--- What you will do ---
Retype, exactly as they appear below, the lines between the line holding "70 0C 00 00 15 00 00 00" and the line holding "7D 0C 00 00 16 00 00 00", both ends included.
Extracted records Start Marker
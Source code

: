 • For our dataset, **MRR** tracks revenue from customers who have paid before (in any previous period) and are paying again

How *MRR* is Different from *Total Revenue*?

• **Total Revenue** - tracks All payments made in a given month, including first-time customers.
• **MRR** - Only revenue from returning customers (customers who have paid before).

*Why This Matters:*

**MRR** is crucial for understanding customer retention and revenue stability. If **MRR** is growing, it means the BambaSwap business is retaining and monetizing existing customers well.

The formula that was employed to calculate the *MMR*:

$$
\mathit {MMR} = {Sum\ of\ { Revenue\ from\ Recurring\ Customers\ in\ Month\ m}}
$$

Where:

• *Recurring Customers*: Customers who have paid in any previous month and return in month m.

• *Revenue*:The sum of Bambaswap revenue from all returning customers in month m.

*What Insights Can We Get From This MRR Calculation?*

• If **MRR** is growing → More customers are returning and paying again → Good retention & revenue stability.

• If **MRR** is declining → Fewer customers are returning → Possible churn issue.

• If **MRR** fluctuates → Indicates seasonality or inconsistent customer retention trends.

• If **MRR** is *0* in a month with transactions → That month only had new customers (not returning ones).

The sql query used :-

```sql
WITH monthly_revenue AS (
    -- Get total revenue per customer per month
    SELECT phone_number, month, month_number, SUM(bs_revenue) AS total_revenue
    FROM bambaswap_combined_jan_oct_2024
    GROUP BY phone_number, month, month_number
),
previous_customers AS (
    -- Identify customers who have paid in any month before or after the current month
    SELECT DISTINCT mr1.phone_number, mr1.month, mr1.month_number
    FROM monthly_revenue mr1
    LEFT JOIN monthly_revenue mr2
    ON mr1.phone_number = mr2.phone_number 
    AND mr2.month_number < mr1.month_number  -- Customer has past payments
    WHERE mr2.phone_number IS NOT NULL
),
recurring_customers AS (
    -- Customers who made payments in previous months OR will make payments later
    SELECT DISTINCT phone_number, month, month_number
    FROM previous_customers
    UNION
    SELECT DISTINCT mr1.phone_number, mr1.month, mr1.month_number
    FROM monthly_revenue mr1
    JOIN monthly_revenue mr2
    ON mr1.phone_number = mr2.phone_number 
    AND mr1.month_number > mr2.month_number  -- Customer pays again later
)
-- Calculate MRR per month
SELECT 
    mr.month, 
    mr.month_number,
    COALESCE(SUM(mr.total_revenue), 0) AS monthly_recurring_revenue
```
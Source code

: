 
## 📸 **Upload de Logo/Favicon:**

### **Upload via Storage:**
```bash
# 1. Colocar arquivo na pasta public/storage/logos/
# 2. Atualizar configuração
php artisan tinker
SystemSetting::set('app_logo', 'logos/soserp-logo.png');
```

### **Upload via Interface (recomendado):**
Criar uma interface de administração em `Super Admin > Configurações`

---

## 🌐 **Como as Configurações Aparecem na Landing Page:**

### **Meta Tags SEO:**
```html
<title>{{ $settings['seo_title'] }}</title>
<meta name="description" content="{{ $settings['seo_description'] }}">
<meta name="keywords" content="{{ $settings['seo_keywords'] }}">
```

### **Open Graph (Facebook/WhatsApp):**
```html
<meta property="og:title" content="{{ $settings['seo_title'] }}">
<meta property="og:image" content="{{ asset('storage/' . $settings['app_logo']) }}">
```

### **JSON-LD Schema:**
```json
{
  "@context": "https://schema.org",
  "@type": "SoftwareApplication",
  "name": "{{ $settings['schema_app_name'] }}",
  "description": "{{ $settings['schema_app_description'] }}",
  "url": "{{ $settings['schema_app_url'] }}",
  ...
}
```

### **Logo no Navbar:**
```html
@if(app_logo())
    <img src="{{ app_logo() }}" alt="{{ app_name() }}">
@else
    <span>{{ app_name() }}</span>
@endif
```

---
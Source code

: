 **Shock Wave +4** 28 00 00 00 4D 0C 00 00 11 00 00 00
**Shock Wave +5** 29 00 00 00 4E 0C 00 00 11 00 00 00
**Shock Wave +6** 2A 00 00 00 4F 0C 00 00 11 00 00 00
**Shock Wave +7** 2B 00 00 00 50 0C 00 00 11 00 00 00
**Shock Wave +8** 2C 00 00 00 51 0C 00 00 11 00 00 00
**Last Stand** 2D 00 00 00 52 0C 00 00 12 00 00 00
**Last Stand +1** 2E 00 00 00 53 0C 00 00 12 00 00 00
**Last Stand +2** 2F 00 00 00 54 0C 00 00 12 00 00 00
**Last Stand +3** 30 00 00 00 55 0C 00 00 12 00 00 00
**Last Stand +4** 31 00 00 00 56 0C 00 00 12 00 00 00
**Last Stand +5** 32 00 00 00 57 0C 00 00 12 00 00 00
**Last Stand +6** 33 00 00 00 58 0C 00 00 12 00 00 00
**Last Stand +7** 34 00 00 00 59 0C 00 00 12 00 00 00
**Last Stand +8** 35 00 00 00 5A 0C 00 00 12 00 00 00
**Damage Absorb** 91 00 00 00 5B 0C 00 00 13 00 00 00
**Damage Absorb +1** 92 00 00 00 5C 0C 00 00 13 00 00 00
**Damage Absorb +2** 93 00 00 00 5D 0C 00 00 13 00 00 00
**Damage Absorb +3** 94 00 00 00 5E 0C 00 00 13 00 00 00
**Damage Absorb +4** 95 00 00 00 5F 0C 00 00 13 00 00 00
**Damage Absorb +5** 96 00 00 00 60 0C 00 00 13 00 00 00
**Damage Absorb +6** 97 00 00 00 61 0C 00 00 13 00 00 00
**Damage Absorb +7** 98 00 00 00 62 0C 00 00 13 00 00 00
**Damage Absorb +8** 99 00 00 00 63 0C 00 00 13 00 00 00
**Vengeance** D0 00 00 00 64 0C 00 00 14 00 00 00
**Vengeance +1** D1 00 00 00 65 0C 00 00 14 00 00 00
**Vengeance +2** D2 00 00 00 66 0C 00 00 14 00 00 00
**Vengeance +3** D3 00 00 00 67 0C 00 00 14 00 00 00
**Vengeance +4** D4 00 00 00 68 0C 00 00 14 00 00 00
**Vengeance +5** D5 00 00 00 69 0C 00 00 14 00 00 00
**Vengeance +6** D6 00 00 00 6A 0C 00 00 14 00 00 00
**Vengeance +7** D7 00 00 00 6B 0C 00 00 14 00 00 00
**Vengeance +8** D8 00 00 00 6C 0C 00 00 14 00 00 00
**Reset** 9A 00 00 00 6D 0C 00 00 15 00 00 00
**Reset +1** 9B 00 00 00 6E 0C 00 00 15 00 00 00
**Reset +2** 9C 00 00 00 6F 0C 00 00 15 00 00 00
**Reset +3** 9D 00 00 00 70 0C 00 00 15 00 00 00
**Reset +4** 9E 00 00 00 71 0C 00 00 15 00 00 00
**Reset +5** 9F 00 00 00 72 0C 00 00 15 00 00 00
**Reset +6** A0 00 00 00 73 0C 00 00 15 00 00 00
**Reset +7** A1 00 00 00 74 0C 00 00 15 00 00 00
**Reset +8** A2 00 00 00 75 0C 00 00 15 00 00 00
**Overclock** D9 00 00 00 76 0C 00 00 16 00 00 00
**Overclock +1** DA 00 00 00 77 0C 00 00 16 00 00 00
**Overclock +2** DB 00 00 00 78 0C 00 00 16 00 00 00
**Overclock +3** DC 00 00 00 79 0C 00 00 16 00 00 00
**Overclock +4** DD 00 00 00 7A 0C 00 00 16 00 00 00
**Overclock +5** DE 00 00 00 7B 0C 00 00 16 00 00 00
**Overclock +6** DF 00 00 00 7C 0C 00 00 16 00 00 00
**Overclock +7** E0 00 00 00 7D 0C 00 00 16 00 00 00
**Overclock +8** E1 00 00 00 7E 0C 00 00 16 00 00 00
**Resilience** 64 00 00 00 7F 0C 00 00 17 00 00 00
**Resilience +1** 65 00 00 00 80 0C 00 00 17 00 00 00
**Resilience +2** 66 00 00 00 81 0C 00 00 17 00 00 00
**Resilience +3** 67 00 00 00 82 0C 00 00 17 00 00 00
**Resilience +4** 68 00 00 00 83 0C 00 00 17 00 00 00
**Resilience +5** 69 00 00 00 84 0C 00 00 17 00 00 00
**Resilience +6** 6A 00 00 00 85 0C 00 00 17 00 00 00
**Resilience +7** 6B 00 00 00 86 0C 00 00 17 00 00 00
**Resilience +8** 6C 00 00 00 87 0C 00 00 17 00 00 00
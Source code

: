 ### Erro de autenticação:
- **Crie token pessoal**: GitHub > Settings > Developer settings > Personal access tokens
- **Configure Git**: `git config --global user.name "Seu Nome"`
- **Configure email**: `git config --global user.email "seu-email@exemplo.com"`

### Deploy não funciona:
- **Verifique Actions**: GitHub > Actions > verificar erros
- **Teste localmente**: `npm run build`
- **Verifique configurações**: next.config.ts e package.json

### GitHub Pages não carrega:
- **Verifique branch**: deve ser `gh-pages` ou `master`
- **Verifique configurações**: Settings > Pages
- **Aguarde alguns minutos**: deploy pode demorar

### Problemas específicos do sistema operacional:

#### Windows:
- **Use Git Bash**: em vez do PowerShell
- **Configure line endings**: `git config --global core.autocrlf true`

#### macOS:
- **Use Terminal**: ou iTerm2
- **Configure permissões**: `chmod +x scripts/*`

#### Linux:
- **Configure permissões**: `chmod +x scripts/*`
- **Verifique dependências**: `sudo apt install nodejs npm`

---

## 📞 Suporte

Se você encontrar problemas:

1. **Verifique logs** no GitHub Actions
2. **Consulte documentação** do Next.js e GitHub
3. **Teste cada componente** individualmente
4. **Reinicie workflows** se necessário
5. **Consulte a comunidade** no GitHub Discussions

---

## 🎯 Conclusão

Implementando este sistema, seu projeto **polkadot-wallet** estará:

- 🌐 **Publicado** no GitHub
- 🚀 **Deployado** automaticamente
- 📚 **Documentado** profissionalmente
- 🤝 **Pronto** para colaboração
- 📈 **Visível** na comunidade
Extracted records End Marker
--- Response area ---
**Reset +3** 9D 00 00 00 70 0C 00 00 15 00 00 00
**Reset +4** 9E 00 00 00 71 0C 00 00 15 00 00 00
**Reset +5** 9F 00 00 00 72 0C 00 00 15 00 00 00
**Reset +6** A0 00 00 00 73 0C 00 00 15 00 00 00
**Reset +7** A1 00 00 00 74 0C 00 00 15 00 00 00
**Reset +8** A2 00 00 00 75 0C 00 00 15 00 00 00
**Overclock** D9 00 00 00 76 0C 00 00 16 00 00 00
**Overclock +1** DA 00 00 00 77 0C 00 00 16 00 00 00
**Overclock +2** DB 00 00 00 78 0C 00 00 16 00 00 00
**Overclock +3** DC 00 00 00 79 0C 00 00 16 00 00 00
**Overclock +4** DD 00 00 00 7A 0C 00 00 16 00 00 00
**Overclock +5** DE 00 00 00 7B 0C 00 00 16 00 00 00
**Overclock +6** DF 00 00 00 7C 0C 00 00 16 00 00 00
**Overclock +7** E0 00 00 00 7D 0C 00 00 16 00 00 00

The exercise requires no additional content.